Osteoclastic bone resorption is dependent upon cell-matrix recognition. This process is mediated by the integrin alpha v beta 3 whose expression is enhanced, in avian osteoclast precursors, by bone-seeking steroids. The purpose of this study was to determine if bone-modulating cytokines impact on alpha v beta 3 expression by mouse marrow macrophages (BMMs), known to differentiate into osteoclasts. Of the cytokines tested. Interleukin-4 (IL-4) is most effective in increasing beta 3 mRNA levels by a mechanism involving transactivation of the beta 3 gene. Moreover, IL-4 augmented beta 3 mRNA is mirrored by plasma membrane appearance of alpha v beta 3. As IL-4 induces beta 3 and not alpha v mRNA, the beta 3 chain appears to regulate surface expression of the heterodimer. The functional significance of IL-4-induced alpha v beta 3 is underscored by the fact that, while attachment to fibronectin is unaltered, treatment of BMMs with the cytokine enhances alpha v beta 3-mediated binding to vitronectin 5-fold. Expression of this heterodimer by BMMs driven along a non-osteoclastic lineage suggests alpha v beta 3 may play a role in the inflammatory response of macrophages.

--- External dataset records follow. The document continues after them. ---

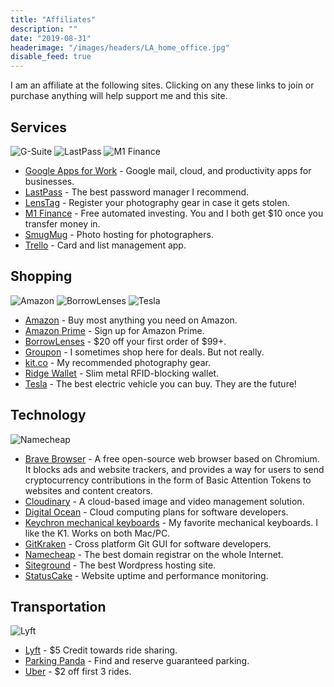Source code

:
 ```yaml
---
title: "Affiliates"
description: ""
date: "2019-08-31"
headerimage: "/images/headers/LA_home_office.jpg"
disable_feed: true
---
```


I am an affiliate at the following sites. Clicking on any these links to join or purchase anything will help support me and this site.

## Services

![G-Suite](/images/affiliates/g-suite-logo-100px.jpg)
![LastPass](/images/affiliates/lastpass-logo-100px.jpg)
![M1 Finance](/images/affiliates/m1-finance-logo-100px.jpg)

* [Google Apps for Work](https://goo.gl/PsqXKA) - Google mail, cloud, and productivity apps for businesses.
* [LastPass](https://lastpass.com/f?3306226) - The best password manager I recommend.
* [LensTag](https://www.lenstag.com/invite/7gb07) - Register your photography gear in case it gets stolen.
* [M1 Finance](https://m1.finance/WVxtGBcwdF5g) - Free automated investing. You and I both get $10 once you transfer money in.
* [SmugMug](https://secure.smugmug.com/signup?Coupon=PdjXtL) - Photo hosting for photographers.
* [Trello](https://trello.com/sunpech/recommend) - Card and list management app.

## Shopping

![Amazon](/images/affiliates/amazon-logo-100px.jpg)
![BorrowLenses](/images/affiliates/borrowlenses-logo-100px.jpg)
![Tesla](/images/affiliates/tesla-logo-red-100px.jpg)

* [Amazon](https://www.amazon.com/b/ref=as_sl_pc_tf_lc?node=283155&tag=sunpech-20&camp=15329&creative=394453&linkCode=ur1&adid=198E6BMHT8CTQ90TFSZM&&ref-refURL=http%3A%2F%2Frcm-na.amazon-adsystem.com%2Fe%2Fcm%3Ft%3Dsunpech-20%26o%3D1%26p%3D26%26l%3Dur1%26category%3Dbooks%26banner%3D07A5YDZW1YN7CT62EMR2%26f%3Difr%26linkID%3DKBWCIBZRYKDS76JJ) - Buy most anything you need on Amazon.
* [Amazon Prime](https://www.amazon.com/dp/B00DBYBNEE?_encoding=UTF8&ref=mrp_10002_shr_cpbd_rf_d&refcust=AZGEHQ225EO67OKL5ORKHN6IYE) - Sign up for Amazon Prime.
* [BorrowLenses](https://www.talkable.com/x/ECqWAZ) - $20 off your first order of $99+.
* [Groupon](https://www.groupon.com/visitor_referral/h/6f92ebed-203f-48bb-a581-2ae84791f038) - I sometimes shop here for deals. But not really.
* [kit.co](https://kit.co/sunpech) - My recommended photography gear.
* [Ridge Wallet](https://www.talkable.com/x/oH7Er3) - Slim metal RFID-blocking wallet.
* [Tesla](https://www.tesla.com/referral/sunpech24432) - The best electric vehicle you can buy. They are the future!

## Technology

![Namecheap](/images/affiliates/namecheap-logo-100px.jpg)

* [Brave Browser](https://brave.com/sun686) - A free open-source web browser based on Chromium. It blocks ads and website trackers, and provides a way for users to send cryptocurrency contributions in the form of Basic Attention Tokens to websites and content creators.
* [Cloudinary](https://cloudinary.com/invites/lpov9zyyucivvxsnalc5/ehbqvpqromhkepo5z5yd) - A cloud-based image and video management solution.
* [Digital Ocean](https://www.digitalocean.com/?refcode=cbdbc78d2cc8) - Cloud computing plans for software developers.
* [Keychron mechanical keyboards](http://keychronwireless.refr.cc/sunpechs) - My favorite mechanical keyboards. I like the K1. Works on both Mac/PC.
* [GitKraken](https://www.gitkraken.com/invite/28dNjYLM) - Cross platform Git GUI for software developers.
* [Namecheap](https://www.namecheap.com/?aff=63676) - The best domain registrar on the whole Internet.
* [Siteground](https://www.siteground.com/?referrer_id=7534499) - The best Wordpress hosting site.
* [StatusCake](https://www.statuscake.com/?aff=22752) - Website uptime and performance monitoring.

## Transportation

![Lyft](/images/affiliates/lyft-logo-pink-100px.jpg)

* [Lyft](https://www.lyft.com/invite/SUNPECH) - $5 Credit towards ride sharing.
* [Parking Panda](https://www.parkingpanda.com/invite/sunpech) - Find and reserve guaranteed parking.
* [Uber](https://www.uber.com/invite/ubersunpech) - $2 off first 3 rides.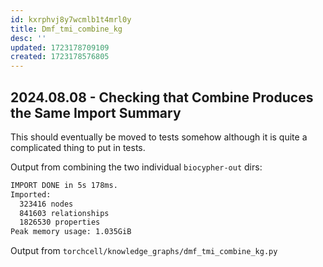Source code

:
 ```yaml
---
id: kxrphvj8y7wcmlb1t4mrl0y
title: Dmf_tmi_combine_kg
desc: ''
updated: 1723178709109
created: 1723178576805
---
```

## 2024.08.08 - Checking that Combine Produces the Same Import Summary 

This should eventually be moved to tests somehow although it is quite a complicated thing to put in tests.

Output from combining the two individual `biocypher-out` dirs:

```bash
IMPORT DONE in 5s 178ms. 
Imported:
  323416 nodes
  841603 relationships
  1826530 properties
Peak memory usage: 1.035GiB
```

Output from `torchcell/knowledge_graphs/dmf_tmi_combine_kg.py`


```bash


```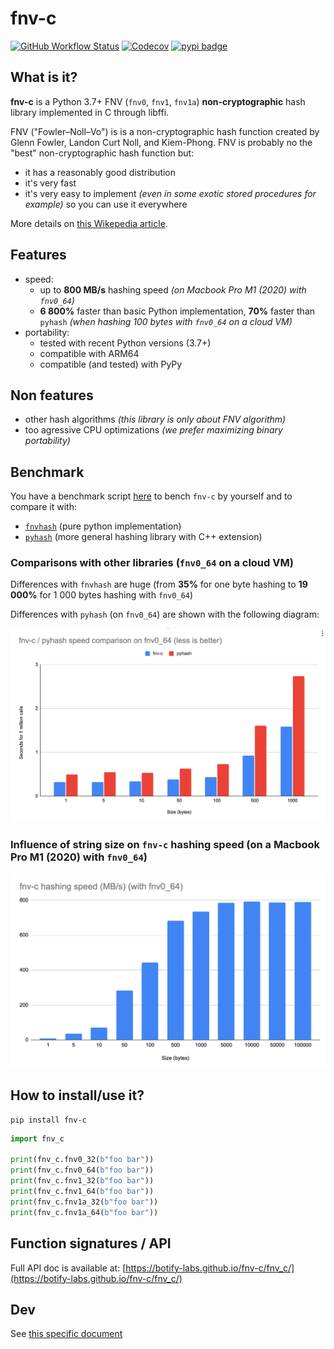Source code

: # fnv-c

[![GitHub Workflow Status](https://img.shields.io/github/actions/workflow/status/botify-labs/fnv-c/ci.yaml)](https://github.com/botify-labs/fnv-c/actions/workflows/ci.yaml)
[![Codecov](https://img.shields.io/codecov/c/github/botify-labs/fnv-c)](https://app.codecov.io/github/botify-labs/fnv-c)
[![pypi badge](https://img.shields.io/pypi/v/fnv-c?color=brightgreen)](https://pypi.org/project/fnv-c/)

## What is it?

**fnv-c** is a Python 3.7+ FNV (`fnv0`, `fnv1`, `fnv1a`) **non-cryptographic** hash library implemented in C through libffi.

FNV ("Fowler–Noll–Vo") is is a non-cryptographic hash function created by Glenn Fowler, Landon Curt Noll, and Kiem-Phong.
FNV is probably no the "best" non-cryptographic hash function but:

- it has a reasonably good distribution
- it's very fast
- it's very easy to implement *(even in some exotic stored procedures for example)* so you can use it everywhere

More details on [this Wikepedia article](https://en.wikipedia.org/wiki/Fowler%E2%80%93Noll%E2%80%93Vo_hash_function).

## Features

- speed: 
    - up to **800 MB/s** hashing speed *(on Macbook Pro M1 (2020) with `fnv0_64`)*
    - **6 800%** faster than basic Python implementation, **70%** faster than `pyhash` *(when hashing 100 bytes with `fnv0_64` on a cloud VM)*
- portability:
    - tested with recent Python versions (3.7+)
    - compatible with ARM64
    - compatible (and tested) with PyPy

## Non features

- other hash algorithms *(this library is only about FNV algorithm)*
- too agressive CPU optimizations *(we prefer maximizing binary portability)*

## Benchmark

You have a benchmark script [here](bench.py) to bench `fnv-c` by yourself and to compare it with:
- [`fnvhash`](https://github.com/znerol/py-fnvhash) (pure python implementation)
- [`pyhash`](https://github.com/flier/pyfasthash) (more general hashing library with C++ extension)

### Comparisons with other libraries (`fnv0_64` on a cloud VM)

Differences with `fnvhash` are huge (from **35%** for one byte hashing to **19 000%** for 1 000 bytes hashing with `fnv0_64`)

Differences with `pyhash` (on `fnv0_64`) are shown with the following diagram:

![](bench.png)

### Influence of string size on `fnv-c` hashing speed (on a Macbook Pro M1 (2020) with `fnv0_64`)

![](bench2.png)

## How to install/use it?

```
pip install fnv-c
```

```python
import fnv_c

print(fnv_c.fnv0_32(b"foo bar"))
print(fnv_c.fnv0_64(b"foo bar"))
print(fnv_c.fnv1_32(b"foo bar"))
print(fnv_c.fnv1_64(b"foo bar"))
print(fnv_c.fnv1a_32(b"foo bar"))
print(fnv_c.fnv1a_64(b"foo bar"))
```

## Function signatures / API

Full API doc is available at: [https://botify-labs.github.io/fnv-c/fnv_c/](https://botify-labs.github.io/fnv-c/fnv_c/)

## Dev

See [this specific document](DEV.md)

破骨细胞性骨吸收依赖于细胞与基质的识别。这一过程由整合素αvβ3介导,在禽类破骨细胞前体中,趋骨性类固醇可增强其表达。本研究的目的是确定骨调节细胞因子是否会影响已知可分化为破骨细胞的小鼠骨髓巨噬细胞(BMMs)的αvβ3表达。在所测试的细胞因子中,白细胞介素-4(IL-4)通过涉及β3基因反式激活的机制,在增加β3 mRNA水平方面最为有效。此外,IL-4增加的β3 mRNA与αvβ3在质膜上的出现相对应。由于IL-4诱导的是β3而不是αv mRNA,β3链似乎调节异二聚体的表面表达。IL-4诱导的αvβ3的功能意义在于,虽然与纤连蛋白的附着未改变,但用该细胞因子处理BMMs可使αvβ3介导的与玻连蛋白的结合增强5倍。沿非破骨细胞谱系驱动的BMMs对这种异二聚体的表达表明αvβ3可能在巨噬细胞的炎症反应中起作用。